WHAT IS BEING ASKED: Lines in the following data that contain the string "failures" are to be counted. Report only their number.

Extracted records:
· · ·

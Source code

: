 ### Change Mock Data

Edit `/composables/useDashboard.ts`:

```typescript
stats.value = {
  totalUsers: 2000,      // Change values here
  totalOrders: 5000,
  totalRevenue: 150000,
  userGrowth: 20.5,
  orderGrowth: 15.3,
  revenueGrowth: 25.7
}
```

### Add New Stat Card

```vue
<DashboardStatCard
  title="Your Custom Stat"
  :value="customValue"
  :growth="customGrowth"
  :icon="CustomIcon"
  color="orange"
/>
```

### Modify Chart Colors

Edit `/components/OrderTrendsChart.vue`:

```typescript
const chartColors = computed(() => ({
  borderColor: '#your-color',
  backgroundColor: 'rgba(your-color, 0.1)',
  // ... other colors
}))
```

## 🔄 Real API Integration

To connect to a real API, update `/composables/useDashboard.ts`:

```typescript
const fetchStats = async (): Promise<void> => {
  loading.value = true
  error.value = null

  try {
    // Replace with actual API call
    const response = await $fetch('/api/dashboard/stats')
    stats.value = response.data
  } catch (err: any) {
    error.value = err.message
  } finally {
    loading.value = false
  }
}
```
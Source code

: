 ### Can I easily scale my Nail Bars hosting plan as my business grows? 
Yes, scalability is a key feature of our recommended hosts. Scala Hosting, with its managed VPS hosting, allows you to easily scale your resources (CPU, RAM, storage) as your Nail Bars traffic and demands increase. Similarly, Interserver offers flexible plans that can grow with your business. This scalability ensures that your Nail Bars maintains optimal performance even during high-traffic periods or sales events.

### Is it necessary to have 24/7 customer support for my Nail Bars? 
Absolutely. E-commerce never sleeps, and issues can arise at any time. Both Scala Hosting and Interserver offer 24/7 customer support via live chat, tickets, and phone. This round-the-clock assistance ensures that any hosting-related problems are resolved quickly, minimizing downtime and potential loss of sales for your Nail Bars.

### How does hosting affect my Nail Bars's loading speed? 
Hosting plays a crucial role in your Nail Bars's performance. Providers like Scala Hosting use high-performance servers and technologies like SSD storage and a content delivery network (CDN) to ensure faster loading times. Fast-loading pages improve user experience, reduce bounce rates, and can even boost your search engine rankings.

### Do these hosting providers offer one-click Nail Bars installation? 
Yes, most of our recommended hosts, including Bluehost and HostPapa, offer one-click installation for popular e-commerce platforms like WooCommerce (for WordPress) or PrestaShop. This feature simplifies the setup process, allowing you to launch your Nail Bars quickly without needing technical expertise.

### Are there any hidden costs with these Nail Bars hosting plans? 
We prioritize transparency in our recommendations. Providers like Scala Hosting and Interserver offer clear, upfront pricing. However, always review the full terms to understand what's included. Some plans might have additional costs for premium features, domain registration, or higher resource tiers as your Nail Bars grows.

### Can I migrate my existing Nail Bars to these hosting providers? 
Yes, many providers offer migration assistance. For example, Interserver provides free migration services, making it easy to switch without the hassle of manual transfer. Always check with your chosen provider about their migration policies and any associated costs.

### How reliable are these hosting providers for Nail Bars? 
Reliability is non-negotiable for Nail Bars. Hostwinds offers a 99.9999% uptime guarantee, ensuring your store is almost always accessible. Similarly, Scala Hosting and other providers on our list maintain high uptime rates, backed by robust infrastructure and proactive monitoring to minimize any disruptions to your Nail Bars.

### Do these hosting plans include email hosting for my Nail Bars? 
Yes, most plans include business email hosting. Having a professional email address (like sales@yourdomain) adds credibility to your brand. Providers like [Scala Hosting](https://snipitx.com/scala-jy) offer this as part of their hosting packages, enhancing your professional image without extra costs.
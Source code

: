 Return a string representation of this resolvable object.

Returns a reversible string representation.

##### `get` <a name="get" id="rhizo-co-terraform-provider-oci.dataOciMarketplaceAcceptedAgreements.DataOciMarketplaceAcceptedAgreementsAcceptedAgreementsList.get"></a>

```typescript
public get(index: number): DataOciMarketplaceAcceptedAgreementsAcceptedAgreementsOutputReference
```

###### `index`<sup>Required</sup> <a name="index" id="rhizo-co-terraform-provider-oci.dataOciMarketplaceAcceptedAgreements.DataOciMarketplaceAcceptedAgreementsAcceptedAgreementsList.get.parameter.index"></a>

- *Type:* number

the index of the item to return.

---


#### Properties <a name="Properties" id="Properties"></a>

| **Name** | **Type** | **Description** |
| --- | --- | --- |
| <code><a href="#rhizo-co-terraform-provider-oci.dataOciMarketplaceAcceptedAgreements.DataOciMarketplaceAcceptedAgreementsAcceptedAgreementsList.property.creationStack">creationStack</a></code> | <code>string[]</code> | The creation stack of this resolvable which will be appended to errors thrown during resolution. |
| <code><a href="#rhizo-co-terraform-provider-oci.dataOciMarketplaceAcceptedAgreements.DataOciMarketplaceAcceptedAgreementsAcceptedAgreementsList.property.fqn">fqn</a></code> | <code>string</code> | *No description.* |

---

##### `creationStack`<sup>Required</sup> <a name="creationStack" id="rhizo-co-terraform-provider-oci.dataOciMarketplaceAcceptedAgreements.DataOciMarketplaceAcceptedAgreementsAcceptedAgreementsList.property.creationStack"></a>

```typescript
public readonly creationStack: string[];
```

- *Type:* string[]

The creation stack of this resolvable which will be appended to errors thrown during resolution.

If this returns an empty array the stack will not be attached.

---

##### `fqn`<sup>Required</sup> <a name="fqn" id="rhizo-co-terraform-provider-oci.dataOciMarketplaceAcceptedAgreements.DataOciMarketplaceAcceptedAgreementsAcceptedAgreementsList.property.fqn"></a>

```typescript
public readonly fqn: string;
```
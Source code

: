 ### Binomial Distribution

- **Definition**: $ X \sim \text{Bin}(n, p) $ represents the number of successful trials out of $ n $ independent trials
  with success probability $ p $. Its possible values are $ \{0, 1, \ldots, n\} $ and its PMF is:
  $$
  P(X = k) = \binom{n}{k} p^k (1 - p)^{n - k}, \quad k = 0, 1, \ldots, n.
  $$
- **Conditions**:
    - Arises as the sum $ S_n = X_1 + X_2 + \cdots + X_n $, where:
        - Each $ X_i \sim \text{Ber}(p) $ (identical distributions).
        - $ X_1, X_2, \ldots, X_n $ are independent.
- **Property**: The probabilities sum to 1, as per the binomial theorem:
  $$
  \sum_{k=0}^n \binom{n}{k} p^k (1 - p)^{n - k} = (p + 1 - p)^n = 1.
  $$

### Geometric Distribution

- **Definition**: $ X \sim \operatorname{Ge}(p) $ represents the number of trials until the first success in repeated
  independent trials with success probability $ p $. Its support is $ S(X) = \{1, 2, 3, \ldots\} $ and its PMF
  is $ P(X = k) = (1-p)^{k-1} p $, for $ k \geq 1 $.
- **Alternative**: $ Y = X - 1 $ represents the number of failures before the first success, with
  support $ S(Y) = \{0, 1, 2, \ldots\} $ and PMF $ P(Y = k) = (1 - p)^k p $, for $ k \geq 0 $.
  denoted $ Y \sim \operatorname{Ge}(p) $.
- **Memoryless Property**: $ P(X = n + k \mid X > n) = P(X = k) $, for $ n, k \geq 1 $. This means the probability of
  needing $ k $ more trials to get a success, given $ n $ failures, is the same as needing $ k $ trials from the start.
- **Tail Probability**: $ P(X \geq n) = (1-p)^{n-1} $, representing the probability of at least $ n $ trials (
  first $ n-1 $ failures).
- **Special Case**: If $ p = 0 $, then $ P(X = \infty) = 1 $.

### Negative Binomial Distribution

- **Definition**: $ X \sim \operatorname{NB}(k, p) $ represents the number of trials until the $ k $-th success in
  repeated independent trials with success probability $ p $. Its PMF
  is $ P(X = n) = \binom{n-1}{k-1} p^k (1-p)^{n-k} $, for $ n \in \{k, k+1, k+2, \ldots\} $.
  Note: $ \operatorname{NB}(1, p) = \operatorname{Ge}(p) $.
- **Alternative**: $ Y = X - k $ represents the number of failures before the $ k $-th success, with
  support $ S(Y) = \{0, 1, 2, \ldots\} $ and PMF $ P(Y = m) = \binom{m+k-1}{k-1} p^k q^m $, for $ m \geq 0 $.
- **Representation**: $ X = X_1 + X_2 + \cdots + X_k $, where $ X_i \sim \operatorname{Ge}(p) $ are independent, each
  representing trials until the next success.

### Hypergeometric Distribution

· · ·

WRITTEN RESPONSE: 4